Department of Surgery, Western University, London, ON, Canada.
ICES, London, ON, Canada.
BJU Int. 2020 Jul;126(1):183-190. doi: 10.1111/bju.15040. Epub 2020 Mar 19.
To determine if there is an increased risk of dementia among patients with overactive bladder (OAB) starting an anticholinergic medication compared to those starting a beta-3 agonist.
We conducted a population-based, retrospective, matched cohort study using linked administrative data from Ontario, Canada from 2010 to 2018. We matched 47 324 new users of anticholinergic medications (oxybutynin, tolterodine, solifenacin, darifenacin, fesoterodine, trospium) to 23 662 new users of a beta-3 agonist medication (mirabegron); all of the included medications are only indicated for the treatment of OAB. We measured 75 baseline variables (including comorbid conditions, recent medications, and prior healthcare utilization) and used these to create a propensity score; groups were similar across all measured variables after matching. The primary exposure was the class of OAB medication (anticholinergic or beta-3 agonist). The primary outcome was dementia using a validated administrative data definition.
The most common anticholinergics used were tolterodine (40%), oxybutynin (29%) and solifenacin (26%). The median (interquartile range [IQR]) prescription duration of anticholinergics was 30 (30-170) days. The median (IQR) prescription duration of a beta-3 agonist (mirabegron) was 64 (30-317) days. There was an increased risk of dementia among anticholinergic users compared to beta-3 agonist users (hazard ratio 1.23, 95% confidence interval 1.12-1.35). There was a significant effect modification based on both gender and age; men and those aged ≤75 years on anticholinergics had the highest risk of dementia relative to similar beta-3 agonist users.

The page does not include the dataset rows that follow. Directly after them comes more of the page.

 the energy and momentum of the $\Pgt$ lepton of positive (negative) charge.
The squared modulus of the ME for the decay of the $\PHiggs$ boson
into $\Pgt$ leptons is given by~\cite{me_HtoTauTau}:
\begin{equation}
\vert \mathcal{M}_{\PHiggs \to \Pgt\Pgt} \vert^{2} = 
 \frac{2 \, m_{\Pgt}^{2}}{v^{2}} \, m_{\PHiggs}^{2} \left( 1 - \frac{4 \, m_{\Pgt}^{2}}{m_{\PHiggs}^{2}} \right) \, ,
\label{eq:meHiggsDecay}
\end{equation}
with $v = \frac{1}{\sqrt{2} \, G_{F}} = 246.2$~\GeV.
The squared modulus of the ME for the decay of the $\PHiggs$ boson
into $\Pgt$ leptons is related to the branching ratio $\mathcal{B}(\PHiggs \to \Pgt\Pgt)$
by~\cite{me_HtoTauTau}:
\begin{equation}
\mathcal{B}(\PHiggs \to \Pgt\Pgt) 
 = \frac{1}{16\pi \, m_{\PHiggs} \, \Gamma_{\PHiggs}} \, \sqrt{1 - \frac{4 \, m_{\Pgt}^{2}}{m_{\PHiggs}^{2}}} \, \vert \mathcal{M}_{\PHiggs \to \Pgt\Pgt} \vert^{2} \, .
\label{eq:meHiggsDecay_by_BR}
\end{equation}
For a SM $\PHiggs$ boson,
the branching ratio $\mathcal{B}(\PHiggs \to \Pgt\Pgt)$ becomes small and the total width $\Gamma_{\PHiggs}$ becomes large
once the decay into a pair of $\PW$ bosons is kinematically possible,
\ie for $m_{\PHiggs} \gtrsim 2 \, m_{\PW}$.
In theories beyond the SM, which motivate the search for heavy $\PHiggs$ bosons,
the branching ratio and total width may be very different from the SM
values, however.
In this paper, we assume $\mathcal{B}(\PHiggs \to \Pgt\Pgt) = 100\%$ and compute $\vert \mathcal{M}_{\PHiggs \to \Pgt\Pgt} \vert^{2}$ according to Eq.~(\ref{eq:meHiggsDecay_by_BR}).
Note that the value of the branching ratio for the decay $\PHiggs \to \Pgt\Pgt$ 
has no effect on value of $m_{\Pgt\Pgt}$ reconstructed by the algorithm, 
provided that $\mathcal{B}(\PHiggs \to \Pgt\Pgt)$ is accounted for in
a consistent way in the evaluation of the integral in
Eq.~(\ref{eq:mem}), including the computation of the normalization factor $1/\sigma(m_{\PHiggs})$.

The use of anticholinergic medications among patients with OAB was associated with an increased risk of new-onset dementia compared to beta-3 agonist users. These results address the potential protopathic bias present in other studies on this topic and support the association between anticholinergic medication use and dementia.
确定与使用β3 激动剂相比,开始使用抗胆碱能药物的膀胱过度活动症(OAB)患者发生痴呆的风险是否增加。

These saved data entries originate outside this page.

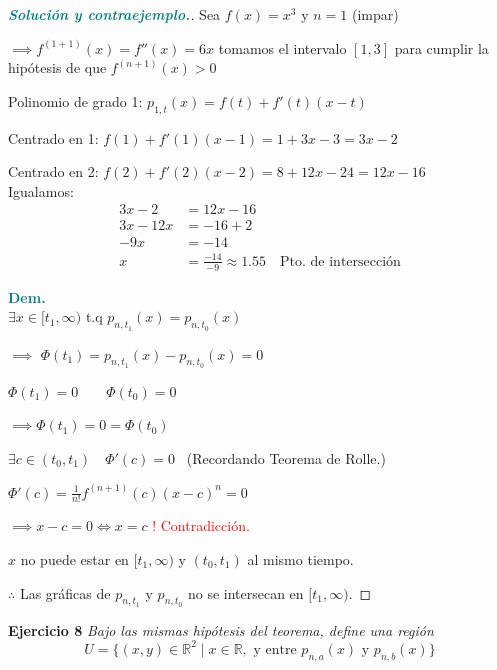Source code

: \documentclass[12pt, letterpaper]{article}
\begin{document}
\begin{proof}[\textbf{\textcolor{teal}{Solución y contraejemplo.}}]
    Sea $f(x) = x^3$ y $n = 1$ (impar)
    
    $\implies f^{(1+1)}(x) = f''(x) = 6x$ tomamos el intervalo $[1,3]$ para cumplir la hipótesis de que $f^{(n+1)}(x) > 0$
    
    Polinomio de grado 1: $p_{1,t}(x) = f(t) + f'(t)(x-t)$
    
    Centrado en 1: $f(1) + f'(1)(x-1) = 1 + 3x - 3 = 3x - 2$
    
    Centrado en 2: $f(2) + f'(2)(x-2) = 8 + 12x - 24 = 12x - 16$\\
    
    Igualamos:
    \begin{align*}
        3x - 2 &= 12x - 16 \\
        3x - 12x &= -16 + 2 \\
        -9x &= -14 \\
        x &= \frac{-14}{-9} \approx 1.55 \quad \text{Pto. de intersección}
    \end{align*}
    
    \textbf{\textcolor{teal}{Dem.}}\\
    $\exists x \in [t_1, \infty)$ t.q $p_{n,t_1}(x) = p_{n,t_0}(x)$
    
    $\implies$ $\Phi(t_1) = p_{n,t_1}(x) - p_{n,t_0}(x) = 0$
    
    $\Phi(t_1) = 0 \qquad \Phi(t_0) = 0$
    
    $\implies \Phi(t_1) = 0 = \Phi(t_0)$
    
    $\exists c \in (t_0, t_1) \quad \Phi'(c) = 0$ \ (Recordando Teorema de Rolle.)
    
    $\Phi'(c) = \frac{1}{n!}f^{(n+1)}(c)(x-c)^n = 0$
    
    $\implies x - c = 0 \iff x = c$ {\textcolor{red}{!  Contradicción.}}
    
    $x$ no puede estar en $[t_1, \infty)$ y $(t_0, t_1)$ al mismo tiempo.
    
    $\therefore$ Las gráficas de $p_{n,t_1}$ y $p_{n,t_0}$ no se intersecan en $[t_1, \infty)$.
\end{proof}

\vspace{0.4cm}
\noindent \textbf{Ejercicio 8} \textit{Bajo las mismas hipótesis del teorema, define una región}
\[ U = \{ (x,y) \in \mathbb{R}^2 \mid x \in \mathbb{R}, \text{ y entre } p_{n,a}(x) \text{ y } p_{n,b}(x) \} \]
\end{document}
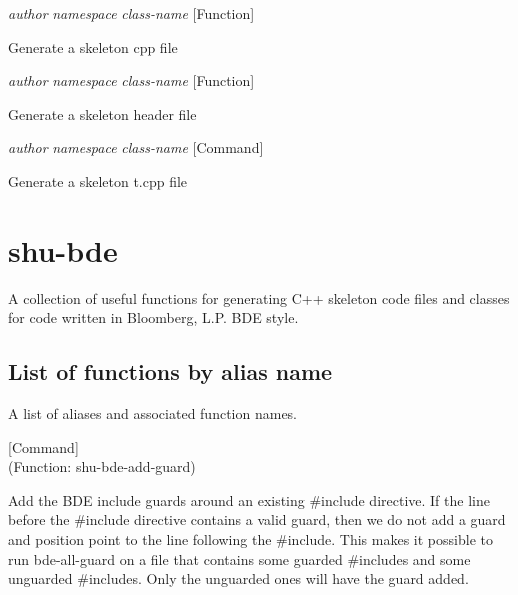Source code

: \vspace{1em}
\noindent
{}
\usebox{\funcname}\emph{author} \emph{namespace} \emph{class-name}
 \hfill [Function]

\begin{doc-string}
Generate a skeleton cpp file
\end{doc-string}

\vspace{1em}
\noindent
{}
\usebox{\funcname}\emph{author} \emph{namespace} \emph{class-name}
 \hfill [Function]

\begin{doc-string}
Generate a skeleton header file
\end{doc-string}

\vspace{1em}
\noindent
{}
\usebox{\funcname}\emph{author} \emph{namespace} \emph{class-name}
 \hfill [Command]

\begin{doc-string}
Generate a skeleton t.cpp file
\end{doc-string}

\eject
\section{shu-bde}


A collection of useful functions for generating C++ skeleton code files
and classes for code written in Bloomberg, L.P. BDE style.


\subsection{List of functions by alias name}

A list of aliases and associated function names.



\vspace{1em}
\noindent
{}
\usebox{\funcname}
 \hfill [Command]\\%
 (Function: shu-bde-add-guard)

\begin{doc-string}
Add the BDE include guards around an existing \#include directive.  If the line
before the \#include directive contains a valid guard, then we do not add a guard
and position point to the line following the \#include.  This makes it possible to
run bde-all-guard on a file that contains some guarded \#includes and some unguarded
\#includes.  Only the unguarded ones will have the guard added.
\end{doc-string}

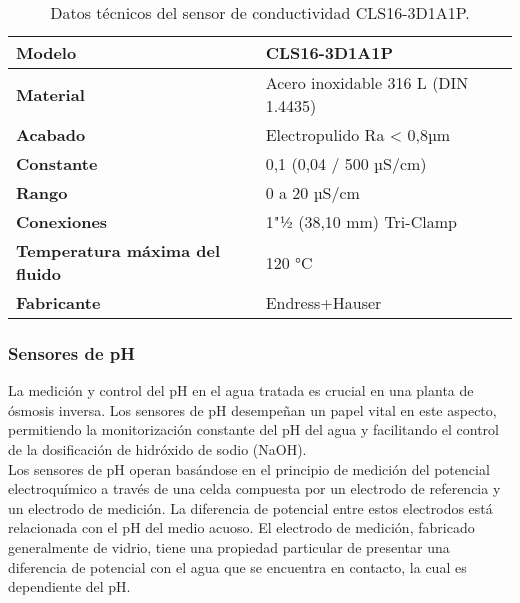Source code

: \renewcommand{\arraystretch}{2}
\begin{table}[H]
    \centering
    \caption{Datos técnicos del sensor de conductividad CLS16-3D1A1P.}
    \label{table:sensorCLS16}
    \begin{tabular}{| L{6cm} | L{6cm} |}
        \hline
        \textbf{Modelo}                        & CLS16-3D1A1P                        \\
        \hline
        \textbf{Material}                      & Acero inoxidable 316 L (DIN 1.4435) \\
        \hline
        \textbf{Acabado}                       & Electropulido Ra < 0,8µm            \\
        \hline
        \textbf{Constante}                     & 0,1 (0,04 / 500 µS/cm)              \\
        \hline
        \textbf{Rango}                         & 0 a 20 µS/cm                        \\
        \hline
        \textbf{Conexiones}                    & 1"½ (38,10 mm) Tri-Clamp            \\
        \hline
        \textbf{Temperatura máxima del fluido} & 120 °C                              \\
        \hline
        \textbf{Fabricante}                    & Endress+Hauser                      \\
        \hline
    \end{tabular}
\end{table}




\subsubsection{Sensores de pH} \label{sec:sensor_ph}

La medición y control del pH en el agua tratada es crucial en una planta de ósmosis inversa. Los sensores de pH
desempeñan un papel vital en este aspecto, permitiendo la monitorización constante del pH del agua y facilitando
el control de la dosificación de hidróxido de sodio (NaOH).\\

Los sensores de pH operan basándose en el principio de medición del potencial electroquímico a través de una
celda compuesta por un electrodo de referencia y un electrodo de medición. La diferencia de potencial entre
estos electrodos está relacionada con el pH del medio acuoso. El electrodo de medición, fabricado generalmente
de vidrio, tiene una propiedad particular de presentar una diferencia de potencial con el agua que se encuentra en contacto, la cual es dependiente del pH.\\

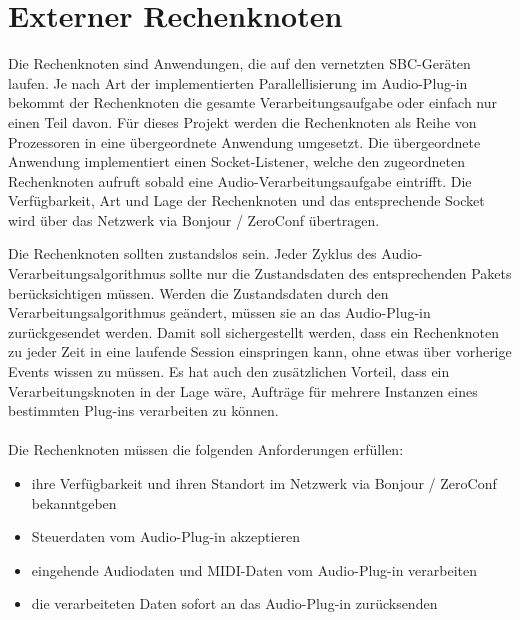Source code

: \section{Externer Rechenknoten}

Die Rechenknoten sind Anwendungen, die auf den vernetzten SBC-Geräten laufen. Je nach Art der implementierten Parallellisierung im Audio-Plug-in bekommt der Rechenknoten die gesamte Verarbeitungsaufgabe oder einfach nur einen Teil davon.  Für dieses Projekt werden die Rechenknoten als Reihe von Prozessoren in eine übergeordnete Anwendung umgesetzt. Die übergeordnete Anwendung implementiert einen Socket-Listener, welche den zugeordneten Rechenknoten aufruft sobald eine Audio-Verarbeitungsaufgabe eintrifft. Die Verfügbarkeit, Art und Lage der Rechenknoten und das entsprechende Socket wird über das Netzwerk via Bonjour / ZeroConf übertragen.

Die Rechenknoten sollten zustandslos sein. Jeder Zyklus des Audio-Verarbeitungsalgorithmus sollte nur die Zustandsdaten des entsprechenden Pakets berücksichtigen müssen. Werden die Zustandsdaten durch den Verarbeitungsalgorithmus geändert, müssen sie an das Audio-Plug-in zurückgesendet werden. Damit soll sichergestellt werden, dass ein Rechenknoten zu jeder Zeit in eine laufende Session einspringen kann, ohne etwas über vorherige Events wissen zu müssen. Es hat auch den zusätzlichen Vorteil, dass ein Verarbeitungsknoten in der Lage wäre, Aufträge für mehrere Instanzen eines bestimmten Plug-ins verarbeiten zu können.\\
\\
\noindent
Die Rechenknoten müssen die folgenden Anforderungen erfüllen:

\begin{itemize}

\item ihre Verfügbarkeit und ihren Standort im Netzwerk via Bonjour / ZeroConf bekanntgeben
\item Steuerdaten vom Audio-Plug-in akzeptieren
\item eingehende Audiodaten und MIDI-Daten vom Audio-Plug-in verarbeiten
\item die verarbeiteten Daten sofort an das Audio-Plug-in zurücksenden

\end{itemize}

我们使用来自加拿大安大略省的 2010 年至 2018 年的链接行政数据进行了一项基于人群的回顾性匹配队列研究。我们将 47324 名新使用抗胆碱能药物(奥昔布宁、托特罗定、索利那新、达非那新、非索罗定、曲司氯铵)的患者与 23662 名新使用β3 激动剂药物(米拉贝隆)的患者进行匹配;所有纳入的药物仅用于治疗 OAB。我们测量了 75 个基线变量(包括合并症、近期药物治疗和既往医疗保健利用情况),并使用这些变量创建了倾向评分;匹配后两组在所有测量变量上相似。主要暴露因素是 OAB 药物类别(抗胆碱能药物或β3 激动剂)。主要结局是使用经过验证的行政数据定义的痴呆。
最常用的抗胆碱能药物为托特罗定(40%)、奥昔布宁(29%)和索利那新(26%)。抗胆碱能药物的中位(四分位距[IQR])处方持续时间为 30(30-170)天。β3 激动剂(米拉贝隆)的中位(IQR)处方持续时间为 64(30-317)天。与β3 激动剂使用者相比,抗胆碱能药物使用者发生痴呆的风险增加(风险比 1.23,95%置信区间 1.12-1.35)。基于性别和年龄存在显著的效应修饰;与相似的β3 激动剂使用者相比,使用抗胆碱能药物的男性和年龄≤75 岁的患者痴呆风险最高。
与β3 激动剂使用者相比,OAB 患者使用抗胆碱能药物与新发痴呆的风险增加相关。这些结果解决了该主题其他研究中存在的潜在前馈偏倚问题,并支持抗胆碱能药物使用与痴呆之间的关联。